(ACTIVITY)
Repeat each entry as written and leave the images out of the copy.

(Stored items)
------
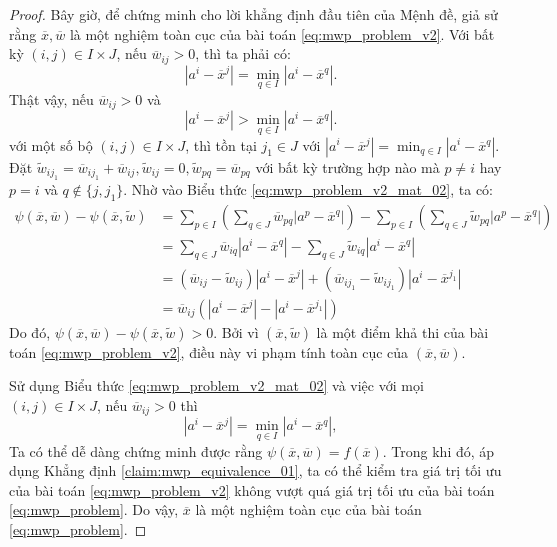 \documentclass[a4paper]{report}
\begin{document}
\begin{proof}
        Bây giờ, để chứng minh cho lời khẳng định đầu tiên của Mệnh đề, giả sử rằng $\overline{x}, \overline{w}$ là một nghiệm toàn cục của bài toán \eqref{eq:mwp_problem_v2}. Với bất kỳ $(i, j) \in I \times J$, nếu $\overline{w}_{ij} > 0$, thì ta phải có:
        \begin{equation}
            \left|a^i - \overline{x}^j\right| = \min_{q \in I}\left|a^i - \overline{x}^q\right|.
        \end{equation}
        Thật vậy, nếu $\overline{w}_{ij} > 0$ và 
        \begin{equation}
            \left|a^i - \overline{x}^j\right| > \min_{q \in I}\left|a^i - \overline{x}^q\right|.
        \end{equation}
        với một số bộ $(i, j) \in I \times J$, thì tồn tại $j_1 \in J$ với $\left|a^i - \overline{x}^j\right| = \min_{q \in I}\left|a^i - \overline{x}^q\right|$. Đặt $\widetilde{w}_{ij_1} = \overline{w}_{ij_1} + \overline{w}_{ij}, \widetilde{w}_{ij} = 0, \widetilde{w}_{pq} = \overline{w}_{pq}$ với bất kỳ trường hợp nào mà $p \ne i$ hay $p = i$ và $q \notin \{j, j_1\}$. Nhờ vào Biểu thức \eqref{eq:mwp_problem_v2_mat_02}, ta có:
        \begin{align}
            \psi(\overline{x}, \overline{w}) - \psi(\overline{x}, \widetilde{w}) &= \sum_{p \in I}\left(\sum_{q \in J}\overline{w}_{pq}\left|a^p - \overline{x}^q\right|\right) - \sum_{p \in I}\left(\sum_{q \in J}\widetilde{w}_{pq}\left|a^p - \overline{x}^q\right|\right) \\
            &= \sum_{q \in J}\overline{w}_{iq}\left|a^i - \overline{x}^q\right| - \sum_{q \in J}\widetilde{w}_{iq}\left|a^i - \overline{x}^q\right| \\
            &= (\overline{w}_{ij} - \widetilde{w}_{ij})\left|a^i - \overline{x}^j\right| + (\overline{w}_{ij_1} - \widetilde{w}_{ij_1})\left|a^i - \overline{x}^{j_1}\right|\\
            &= \overline{w}_{ij}\left(\left|a^i - \overline{x}^j\right| - \left|a^i - \overline{x}^{j_1}\right|\right)
        \end{align}
        Do đó, $\psi(\overline{x}, \overline{w}) -  \psi(\overline{x}, \widetilde{w}) > 0$. Bởi vì $(\overline{x}, \widetilde{w})$ là một điểm khả thi của bài toán \eqref{eq:mwp_problem_v2}, điều này vi phạm tính toàn cục của $(\overline{x}, \overline{w})$.

        Sử dụng Biểu thức \eqref{eq:mwp_problem_v2_mat_02} và việc với mọi $(i, j) \in I \times J$, nếu $\overline{w}_{ij} > 0$ thì 
        \begin{equation}
            \left|a^i - \overline{x}^j\right| = \min_{q \in I}\left|a^i - \overline{x}^q\right|,
        \end{equation}
        Ta có thể dễ dàng chứng minh được rằng $\psi(\overline{x}, \overline{w}) = f(\overline{x})$. Trong khi đó, áp dụng Khẳng định \ref{claim:mwp_equivalence_01}, ta có thể kiểm tra giá trị tối ưu của bài toán \eqref{eq:mwp_problem_v2} không vượt quá giá trị tối ưu của bài toán \eqref{eq:mwp_problem}. Do vậy, $\overline{x}$ là một nghiệm toàn cục của bài toán \eqref{eq:mwp_problem}.


\end{proof}
\end{document}
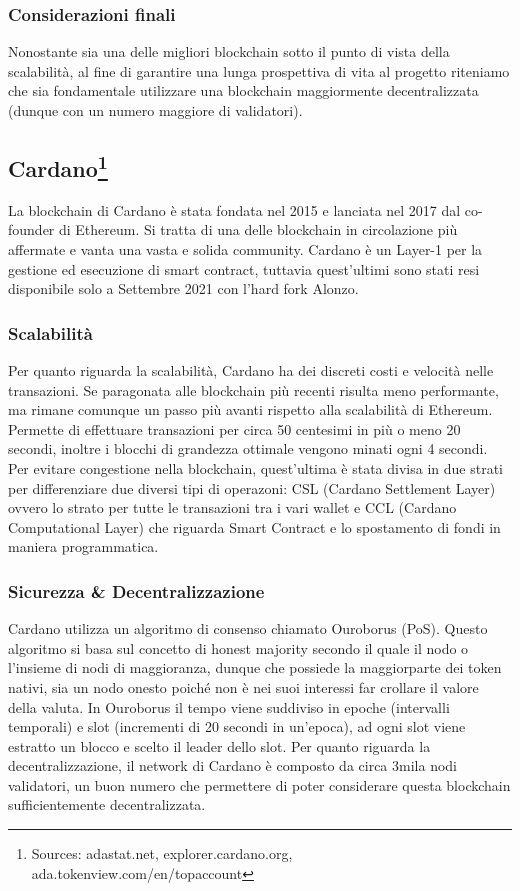 \documentclass[a4paper, 12pt]{article}
\begin{document}
\subsubsection*{Considerazioni finali}
Nonostante sia una delle migliori blockchain sotto il punto di vista della scalabilità, al fine di garantire una lunga prospettiva di vita al progetto riteniamo che sia fondamentale utilizzare una blockchain maggiormente decentralizzata (dunque con un numero maggiore di validatori).

\newpage
\subsection*{Cardano\footnote{Sources: adastat.net, explorer.cardano.org, ada.tokenview.com/en/topaccount}}
La blockchain di Cardano è stata fondata nel 2015 e lanciata nel 2017 dal co-founder di Ethereum. Si tratta di una delle blockchain in circolazione più affermate e vanta una vasta e solida community. Cardano è un Layer-1 per la gestione ed esecuzione di smart contract, tuttavia quest'ultimi sono stati resi disponibile solo a Settembre 2021 con l'hard fork Alonzo.
\subsubsection*{Scalabilità}
Per quanto riguarda la scalabilità, Cardano ha dei discreti costi e velocità nelle transazioni. Se paragonata alle blockchain più recenti risulta meno performante, ma rimane comunque un passo più avanti rispetto alla scalabilità di Ethereum. Permette di effettuare transazioni per circa 50 centesimi in più o meno 20 secondi, inoltre i blocchi di grandezza ottimale vengono minati ogni 4 secondi. Per evitare congestione nella blockchain, quest'ultima è stata divisa in due strati per differenziare due diversi tipi di operazoni: CSL (Cardano Settlement Layer) ovvero lo strato per tutte le transazioni tra i vari wallet e CCL (Cardano Computational Layer) che riguarda Smart Contract e lo spostamento di fondi in maniera programmatica.
\subsubsection*{Sicurezza \& Decentralizzazione}
Cardano utilizza un algoritmo di consenso chiamato Ouroborus (PoS). Questo algoritmo si basa sul concetto di honest majority secondo il quale il nodo o l'insieme di nodi di maggioranza, dunque che possiede la maggiorparte dei token nativi, sia un nodo onesto poiché non è nei suoi interessi far crollare il valore della valuta. In Ouroborus il tempo viene suddiviso in epoche (intervalli temporali) e slot (incrementi di 20 secondi in un'epoca), ad ogni slot viene estratto un blocco e scelto il leader dello slot.
Per quanto riguarda la decentralizzazione, il network di Cardano è composto da circa 3mila nodi validatori, un buon numero che permettere di poter considerare questa blockchain sufficientemente decentralizzata.
\end{document}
------
(EXPECTED OUTPUT)
 \documentclass[a4paper]{report}
\begin{document}
\begin{proof}
        Bây giờ, để chứng minh cho lời khẳng định đầu tiên của Mệnh đề, giả sử rằng $\overline{x}, \overline{w}$ là một nghiệm toàn cục của bài toán \eqref{eq:mwp_problem_v2}. Với bất kỳ $(i, j) \in I \times J$, nếu $\overline{w}_{ij} > 0$, thì ta phải có:
        \begin{equation}
            \left|a^i - \overline{x}^j\right| = \min_{q \in I}\left|a^i - \overline{x}^q\right|.
        \end{equation}
        Thật vậy, nếu $\overline{w}_{ij} > 0$ và 
        \begin{equation}
            \left|a^i - \overline{x}^j\right| > \min_{q \in I}\left|a^i - \overline{x}^q\right|.
        \end{equation}
        với một số bộ $(i, j) \in I \times J$, thì tồn tại $j_1 \in J$ với $\left|a^i - \overline{x}^j\right| = \min_{q \in I}\left|a^i - \overline{x}^q\right|$. Đặt $\widetilde{w}_{ij_1} = \overline{w}_{ij_1} + \overline{w}_{ij}, \widetilde{w}_{ij} = 0, \widetilde{w}_{pq} = \overline{w}_{pq}$ với bất kỳ trường hợp nào mà $p \ne i$ hay $p = i$ và $q \notin \{j, j_1\}$. Nhờ vào Biểu thức \eqref{eq:mwp_problem_v2_mat_02}, ta có:
        \begin{align}
            \psi(\overline{x}, \overline{w}) - \psi(\overline{x}, \widetilde{w}) &= \sum_{p \in I}\left(\sum_{q \in J}\overline{w}_{pq}\left|a^p - \overline{x}^q\right|\right) - \sum_{p \in I}\left(\sum_{q \in J}\widetilde{w}_{pq}\left|a^p - \overline{x}^q\right|\right) \\
            &= \sum_{q \in J}\overline{w}_{iq}\left|a^i - \overline{x}^q\right| - \sum_{q \in J}\widetilde{w}_{iq}\left|a^i - \overline{x}^q\right| \\
            &= (\overline{w}_{ij} - \widetilde{w}_{ij})\left|a^i - \overline{x}^j\right| + (\overline{w}_{ij_1} - \widetilde{w}_{ij_1})\left|a^i - \overline{x}^{j_1}\right|\\
            &= \overline{w}_{ij}\left(\left|a^i - \overline{x}^j\right| - \left|a^i - \overline{x}^{j_1}\right|\right)
        \end{align}
        Do đó, $\psi(\overline{x}, \overline{w}) -  \psi(\overline{x}, \widetilde{w}) > 0$. Bởi vì $(\overline{x}, \widetilde{w})$ là một điểm khả thi của bài toán \eqref{eq:mwp_problem_v2}, điều này vi phạm tính toàn cục của $(\overline{x}, \overline{w})$.

        Sử dụng Biểu thức \eqref{eq:mwp_problem_v2_mat_02} và việc với mọi $(i, j) \in I \times J$, nếu $\overline{w}_{ij} > 0$ thì 
        \begin{equation}
            \left|a^i - \overline{x}^j\right| = \min_{q \in I}\left|a^i - \overline{x}^q\right|,
        \end{equation}
        Ta có thể dễ dàng chứng minh được rằng $\psi(\overline{x}, \overline{w}) = f(\overline{x})$. Trong khi đó, áp dụng Khẳng định \ref{claim:mwp_equivalence_01}, ta có thể kiểm tra giá trị tối ưu của bài toán \eqref{eq:mwp_problem_v2} không vượt quá giá trị tối ưu của bài toán \eqref{eq:mwp_problem}. Do vậy, $\overline{x}$ là một nghiệm toàn cục của bài toán \eqref{eq:mwp_problem}.


\end{proof}
\end{document}
 \documentclass[a4paper, 12pt]{article}
\begin{document}
\subsubsection*{Considerazioni finali}
Nonostante sia una delle migliori blockchain sotto il punto di vista della scalabilità, al fine di garantire una lunga prospettiva di vita al progetto riteniamo che sia fondamentale utilizzare una blockchain maggiormente decentralizzata (dunque con un numero maggiore di validatori).

\newpage
\subsection*{Cardano\footnote{Sources: adastat.net, explorer.cardano.org, ada.tokenview.com/en/topaccount}}
La blockchain di Cardano è stata fondata nel 2015 e lanciata nel 2017 dal co-founder di Ethereum. Si tratta di una delle blockchain in circolazione più affermate e vanta una vasta e solida community. Cardano è un Layer-1 per la gestione ed esecuzione di smart contract, tuttavia quest'ultimi sono stati resi disponibile solo a Settembre 2021 con l'hard fork Alonzo.
\subsubsection*{Scalabilità}
Per quanto riguarda la scalabilità, Cardano ha dei discreti costi e velocità nelle transazioni. Se paragonata alle blockchain più recenti risulta meno performante, ma rimane comunque un passo più avanti rispetto alla scalabilità di Ethereum. Permette di effettuare transazioni per circa 50 centesimi in più o meno 20 secondi, inoltre i blocchi di grandezza ottimale vengono minati ogni 4 secondi. Per evitare congestione nella blockchain, quest'ultima è stata divisa in due strati per differenziare due diversi tipi di operazoni: CSL (Cardano Settlement Layer) ovvero lo strato per tutte le transazioni tra i vari wallet e CCL (Cardano Computational Layer) che riguarda Smart Contract e lo spostamento di fondi in maniera programmatica.
\subsubsection*{Sicurezza \& Decentralizzazione}
Cardano utilizza un algoritmo di consenso chiamato Ouroborus (PoS). Questo algoritmo si basa sul concetto di honest majority secondo il quale il nodo o l'insieme di nodi di maggioranza, dunque che possiede la maggiorparte dei token nativi, sia un nodo onesto poiché non è nei suoi interessi far crollare il valore della valuta. In Ouroborus il tempo viene suddiviso in epoche (intervalli temporali) e slot (incrementi di 20 secondi in un'epoca), ad ogni slot viene estratto un blocco e scelto il leader dello slot.
Per quanto riguarda la decentralizzazione, il network di Cardano è composto da circa 3mila nodi validatori, un buon numero che permettere di poter considerare questa blockchain sufficientemente decentralizzata.
\end{document}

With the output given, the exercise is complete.